Each peer has its own persistent peer key, generated randomly.
The directory of peers consists of a list of (key, IP, port, weight) tuples, where weight is the bandwidth that the peer is willing to serve in KB/s, expressed as an integer.
The directory server will serve the directory via HTTP from a well-known URL in gzip compressed whitespace-separated text.
Peers
Discovering other peers
- Request the directory listing from the server, passing the peer's directory tuple.
- Normalize the weights of each peer.
- Create an empty balanced binary tree.
- For every other peer listed:
- Set the peer's timeout value to v.
- Add the peer to the tree using its key.
- Calculate r = normalized weight x 64.
- For i in range(1, r):
- Calculate a subsidiary key by concatenating the peer key with the binary value of i, and take the SHA-1 sum of the result.
- Insert the peer into the tree using the subsidiary key.
Maintaining the local directory
- After d minutes have passed, request a new directory listing with an If-Modified-Since header.

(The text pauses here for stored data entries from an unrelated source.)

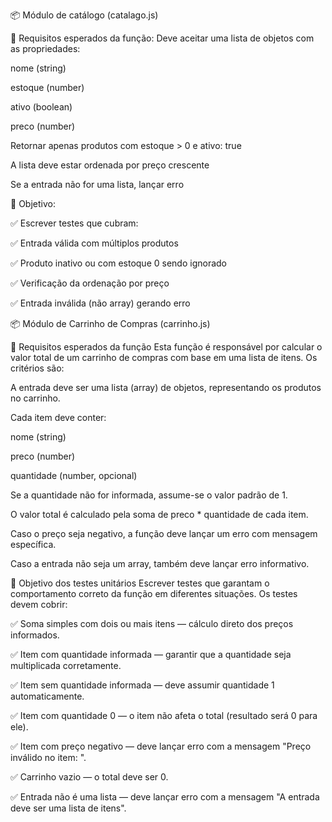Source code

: 📦 Módulo de catálogo (catalago.js)

🧠  Requisitos esperados da função:
Deve aceitar uma lista de objetos com as propriedades:

nome (string)

estoque (number)

ativo (boolean)

preco (number)

Retornar apenas produtos com estoque > 0 e ativo: true

A lista deve estar ordenada por preço crescente

Se a entrada não for uma lista, lançar erro



🧪 Objetivo:

✅ Escrever testes que cubram:

✅ Entrada válida com múltiplos produtos

✅ Produto inativo ou com estoque 0 sendo ignorado

✅ Verificação da ordenação por preço

✅ Entrada inválida (não array) gerando erro


📦 Módulo de Carrinho de Compras (carrinho.js)

🧠 Requisitos esperados da função
Esta função é responsável por calcular o valor total de um carrinho de compras com base em uma lista de itens. Os critérios são:

A entrada deve ser uma lista (array) de objetos, representando os produtos no carrinho.

Cada item deve conter:

nome (string)

preco (number)

quantidade (number, opcional)

Se a quantidade não for informada, assume-se o valor padrão de 1.

O valor total é calculado pela soma de preco * quantidade de cada item.

Caso o preço seja negativo, a função deve lançar um erro com mensagem específica.

Caso a entrada não seja um array, também deve lançar erro informativo.

🧪 Objetivo dos testes unitários
Escrever testes que garantam o comportamento correto da função em diferentes situações. Os testes devem cobrir:

✅ Soma simples com dois ou mais itens — cálculo direto dos preços informados.

✅ Item com quantidade informada — garantir que a quantidade seja multiplicada corretamente.

✅ Item sem quantidade informada — deve assumir quantidade 1 automaticamente.

✅ Item com quantidade 0 — o item não afeta o total (resultado será 0 para ele).

✅ Item com preço negativo — deve lançar erro com a mensagem "Preço inválido no item: <nome>".

✅ Carrinho vazio — o total deve ser 0.

✅ Entrada não é uma lista — deve lançar erro com a mensagem "A entrada deve ser uma lista de itens".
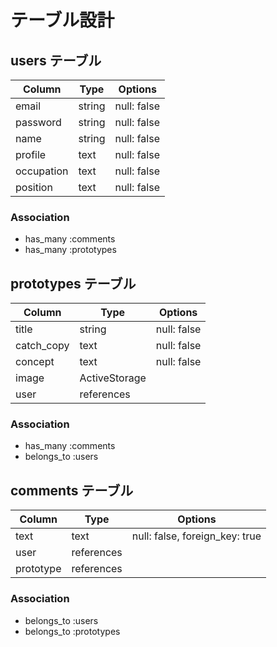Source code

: # テーブル設計

## users テーブル

| Column     | Type   | Options     |
| ---------  | ------ | ----------- |
| email      | string | null: false |
| password   | string | null: false |
| name       | string | null: false |
| profile    | text   | null: false |
| occupation | text   | null: false |
| position   | text   | null: false |

### Association

- has_many :comments
- has_many :prototypes

## prototypes テーブル

| Column     | Type          | Options     |
| ---------- | ------------- | ----------- |
| title      | string        | null: false |
| catch_copy | text          | null: false |
| concept    | text          | null: false |
| image      | ActiveStorage |             |
| user       | references    |             |

### Association

- has_many :comments
- belongs_to :users


## comments テーブル

| Column    | Type       | Options                        |
| --------- | ---------- | ------------------------------ |
| text      | text       | null: false, foreign_key: true |
| user      | references |                                |
| prototype | references |                                |

### Association

- belongs_to :users
- belongs_to :prototypes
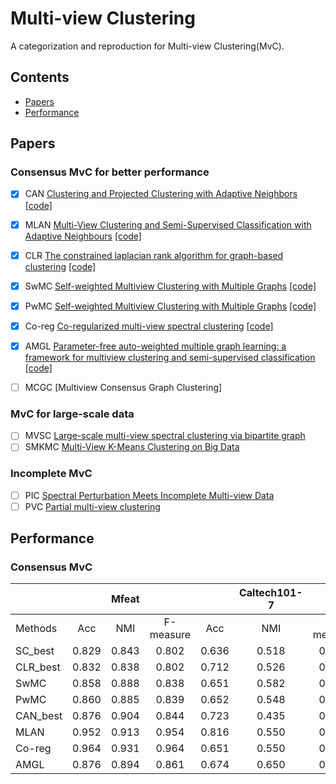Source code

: # Multi-view Clustering
A categorization and reproduction for Multi-view Clustering(MvC).

## Contents
* [Papers](##papers)
* [Performance](##performance)
<!-- * [Datasets](#datasets)
* [Papers](#papers)
* [Leaderboard](#leaderboard) -->
  
## Papers
### Consensus MvC for better performance
 - [x] CAN [Clustering and Projected Clustering with Adaptive Neighbors](http://citeseerx.ist.psu.edu/viewdoc/download?doi=10.1.1.707.56&rep=rep1&type=pdf) [[code]](https://github.com/bjlfzs/multi-view-clustering/blob/main/reproduction/concensus/CAN.py)
 - [x] MLAN [Multi-View Clustering and Semi-Supervised Classification with Adaptive Neighbours](https://www.aaai.org/ocs/index.php/AAAI/AAAI17/paper/viewPDFInterstitial/14833/14423)   [[code]](https://github.com/bjlfzs/multi-view-clustering/blob/main/reproduction/concensus/MLAN.py)
 - [x] CLR [The constrained laplacian rank algorithm for graph-based clustering](https://ojs.aaai.org/index.php/AAAI/article/download/10302/10161)  [[code]](https://github.com/bjlfzs/multi-view-clustering/blob/main/reproduction/concensus/CLR.py)
 - [x] SwMC [Self-weighted Multiview Clustering with Multiple Graphs](https://www.ijcai.org/proceedings/2017/0357.pdf)  [[code]](https://github.com/bjlfzs/multi-view-clustering/blob/main/reproduction/concensus/PwSC.py)
 - [x] PwMC [Self-weighted Multiview Clustering with Multiple Graphs](https://www.ijcai.org/proceedings/2017/0357.pdf)  [[code]](https://github.com/bjlfzs/multi-view-clustering/blob/main/reproduction/concensus/PwSC.py)
 - [x] Co-reg [Co-regularized multi-view spectral clustering](http://www.abhishek.umiacs.io/coregspectral.nips11.pdf)    [[code]](https://github.com/bjlfzs/multi-view-clustering/blob/main/reproduction/concensus/Co-regularization.py)
 - [x] AMGL [Parameter-free auto-weighted multiple graph learning: a framework for multiview clustering and semi-supervised classification](https://www.ijcai.org/Proceedings/16/Papers/269.pdf)  [[code]](https://github.com/bjlfzs/multi-view-clustering/blob/main/reproduction/concensus/AMGL.py)
 - [ ] MCGC [Multiview Consensus Graph Clustering]


### MvC for large-scale data
 - [ ] MVSC [Large-scale multi-view spectral clustering via bipartite graph](https://www.aaai.org/ocs/index.php/AAAI/AAAI15/paper/viewPaper/9641)
 - [ ] SMKMC [Multi-View K-Means Clustering on Big Data](https://www.researchgate.net/profile/Xiao-Cai-2/publication/258945832_Multi-View_K-Means_Clustering_on_Big_Data/links/0a85e5304c2a14700f000000/Multi-View-K-Means-Clustering-on-Big-Data.pdf)

### Incomplete MvC

 - [ ] PIC [Spectral Perturbation Meets Incomplete Multi-view Data](https://arxiv.org/pdf/1906.00098)
 - [ ] PVC [Partial multi-view clustering](https://ojs.aaai.org/index.php/AAAI/article/view/8973)

## Performance

### Consensus MvC

|          |        |  Mfeat |           |        | Caltech101-7 |           |
|----------|:------:|:------:|:---------:|:------:|:------------:|:---------:|
| Methods  | Acc    | NMI    | F-measure | Acc    | NMI          | F-measure |
| SC_best  | 0.829  | 0.843  | 0.802     | 0.636  | 0.518        | 0.282     |
| CLR_best | 0.832  | 0.838  | 0.802     | 0.712  | 0.526        | 0.267     |
| SwMC     | 0.858  | 0.888  | 0.838     | 0.651  | 0.582        | 0.319     |
| PwMC     | 0.860  | 0.885  | 0.839     | 0.652  | 0.548        | 0.320     |
| CAN_best | 0.876  | 0.904  | 0.844     | 0.723  | 0.435        | 0.248     |
| MLAN     | 0.952  | 0.913  | 0.954     | 0.816  | 0.550        | 0.379     |
| Co-reg   | 0.964  | 0.931  | 0.964     | 0.651  | 0.550        | 0.308     |
| AMGL     | 0.876  | 0.894  | 0.861     | 0.674  | 0.650        | 0.392     |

- If the server responds with a 304, wait another d minutes and check again.
- Otherwise:
- For every peer in the binary tree not in the new listing, remove it.
- For every peer in the directory listing not in the binary tree, add it.
Selecting peers for a given tile
- Concatenate layer + level + row + column and take the SHA-1 sum. This is the tile key.
- If there are fewer than k peers in the directory, select all other known peers.
- Otherwise, until k distinct peers are selected:
- Select the first peer from the binary tree with key greater than or equal to the tile key.
- If there are no matching peers in the tree, select the first peer in tree.
- Set the tile key to the key of the peer just selected.
Issuing requests
Seeding a tile
- Fetch the tile from the data source (or render the tile or whatever).
- Select k peers for the tile.
- If the storing peer is selected, discard it.
- Send a PUT message to each peer asynchronously.
Fetching a tile
- Select k peers for the tile.
- Send a GET message for the given tile to each of the selected peers asynchronously.
- Decrement the timeout value for each selected peer.
- If a peer's timeout value drops to zero, remove that peer from the binary tree.
- If no peer responds within t seconds, seed the tile in the network.
Expiring a tile
- A DELETE request can cover a rectangular range of tiles at a given level for a given layer.
- Start by selecting k peers for the lower left tile in the expiration request.
- Send a DELETE message for the given tile to each of the selected peers asynchronously.
Pinging other peers
If the peer is behind a NAT gateway, it can use PING messages to keep the UDP port open on the firewall:
- Every 60 seconds, select a random peer from the binary tree and send it a PING message.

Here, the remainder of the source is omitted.